What is expected: Every single entry below should be reproduced verbatim.

══ Given information ══

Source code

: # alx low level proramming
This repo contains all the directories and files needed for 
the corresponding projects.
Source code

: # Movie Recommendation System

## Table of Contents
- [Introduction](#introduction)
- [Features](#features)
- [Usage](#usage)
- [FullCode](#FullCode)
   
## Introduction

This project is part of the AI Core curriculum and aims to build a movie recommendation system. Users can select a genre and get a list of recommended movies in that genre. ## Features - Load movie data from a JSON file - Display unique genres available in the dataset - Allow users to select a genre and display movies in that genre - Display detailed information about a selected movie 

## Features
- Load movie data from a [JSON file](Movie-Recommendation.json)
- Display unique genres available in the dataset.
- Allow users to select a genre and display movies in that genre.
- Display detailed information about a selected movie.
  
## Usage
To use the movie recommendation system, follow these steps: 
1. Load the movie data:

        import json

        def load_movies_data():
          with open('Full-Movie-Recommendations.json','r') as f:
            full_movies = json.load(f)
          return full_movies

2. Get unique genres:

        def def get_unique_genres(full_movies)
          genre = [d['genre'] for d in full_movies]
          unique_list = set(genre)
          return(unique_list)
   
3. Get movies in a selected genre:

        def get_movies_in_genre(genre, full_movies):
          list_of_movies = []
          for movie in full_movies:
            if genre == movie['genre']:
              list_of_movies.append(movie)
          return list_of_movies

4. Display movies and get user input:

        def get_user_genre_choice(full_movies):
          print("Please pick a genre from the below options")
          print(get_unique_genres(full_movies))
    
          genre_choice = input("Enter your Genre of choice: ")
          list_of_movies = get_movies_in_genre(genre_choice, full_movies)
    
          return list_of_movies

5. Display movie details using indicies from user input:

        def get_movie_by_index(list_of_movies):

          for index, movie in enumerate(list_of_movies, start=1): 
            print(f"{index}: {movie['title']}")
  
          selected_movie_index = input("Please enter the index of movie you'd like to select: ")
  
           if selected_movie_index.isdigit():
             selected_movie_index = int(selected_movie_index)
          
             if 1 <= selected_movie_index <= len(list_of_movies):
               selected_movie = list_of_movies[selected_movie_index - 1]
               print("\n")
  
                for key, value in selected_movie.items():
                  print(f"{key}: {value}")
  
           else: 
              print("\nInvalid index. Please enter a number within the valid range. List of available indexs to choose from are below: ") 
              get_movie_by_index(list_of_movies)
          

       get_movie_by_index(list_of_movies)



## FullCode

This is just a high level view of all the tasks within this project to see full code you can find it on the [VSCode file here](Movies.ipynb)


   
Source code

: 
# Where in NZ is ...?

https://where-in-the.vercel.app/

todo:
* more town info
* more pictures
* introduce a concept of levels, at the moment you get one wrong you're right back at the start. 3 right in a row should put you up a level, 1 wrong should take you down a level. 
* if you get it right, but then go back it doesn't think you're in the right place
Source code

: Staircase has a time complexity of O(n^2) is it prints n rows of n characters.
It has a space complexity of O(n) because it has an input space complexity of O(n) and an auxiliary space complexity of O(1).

═══

The answer:
Source code

: # alx low level proramming
This repo contains all the directories and files needed for 
the corresponding projects.
Source code

: # Movie Recommendation System

## Table of Contents
- [Introduction](#introduction)
- [Features](#features)
- [Usage](#usage)
- [FullCode](#FullCode)
   
## Introduction

This project is part of the AI Core curriculum and aims to build a movie recommendation system. Users can select a genre and get a list of recommended movies in that genre. ## Features - Load movie data from a JSON file - Display unique genres available in the dataset - Allow users to select a genre and display movies in that genre - Display detailed information about a selected movie 

## Features
- Load movie data from a [JSON file](Movie-Recommendation.json)
- Display unique genres available in the dataset.
- Allow users to select a genre and display movies in that genre.
- Display detailed information about a selected movie.
  
## Usage
To use the movie recommendation system, follow these steps: 
1. Load the movie data:

        import json

        def load_movies_data():
          with open('Full-Movie-Recommendations.json','r') as f:
            full_movies = json.load(f)
          return full_movies

2. Get unique genres:

        def def get_unique_genres(full_movies)
          genre = [d['genre'] for d in full_movies]
          unique_list = set(genre)
          return(unique_list)
   
3. Get movies in a selected genre:

        def get_movies_in_genre(genre, full_movies):
          list_of_movies = []
          for movie in full_movies:
            if genre == movie['genre']:
              list_of_movies.append(movie)
          return list_of_movies

4. Display movies and get user input:

        def get_user_genre_choice(full_movies):
          print("Please pick a genre from the below options")
          print(get_unique_genres(full_movies))
    
          genre_choice = input("Enter your Genre of choice: ")
          list_of_movies = get_movies_in_genre(genre_choice, full_movies)
    
          return list_of_movies

5. Display movie details using indicies from user input:

        def get_movie_by_index(list_of_movies):

          for index, movie in enumerate(list_of_movies, start=1): 
            print(f"{index}: {movie['title']}")
  
          selected_movie_index = input("Please enter the index of movie you'd like to select: ")
  
           if selected_movie_index.isdigit():
             selected_movie_index = int(selected_movie_index)
          
             if 1 <= selected_movie_index <= len(list_of_movies):
               selected_movie = list_of_movies[selected_movie_index - 1]
               print("\n")
  
                for key, value in selected_movie.items():
                  print(f"{key}: {value}")
  
           else: 
              print("\nInvalid index. Please enter a number within the valid range. List of available indexs to choose from are below: ") 
              get_movie_by_index(list_of_movies)
          

       get_movie_by_index(list_of_movies)



## FullCode

This is just a high level view of all the tasks within this project to see full code you can find it on the [VSCode file here](Movies.ipynb)


   
Source code

: 
# Where in NZ is ...?

https://where-in-the.vercel.app/

todo:
* more town info
* more pictures
* introduce a concept of levels, at the moment you get one wrong you're right back at the start. 3 right in a row should put you up a level, 1 wrong should take you down a level. 
* if you get it right, but then go back it doesn't think you're in the right place
Source code

: Staircase has a time complexity of O(n^2) is it prints n rows of n characters.
It has a space complexity of O(n) because it has an input space complexity of O(n) and an auxiliary space complexity of O(1).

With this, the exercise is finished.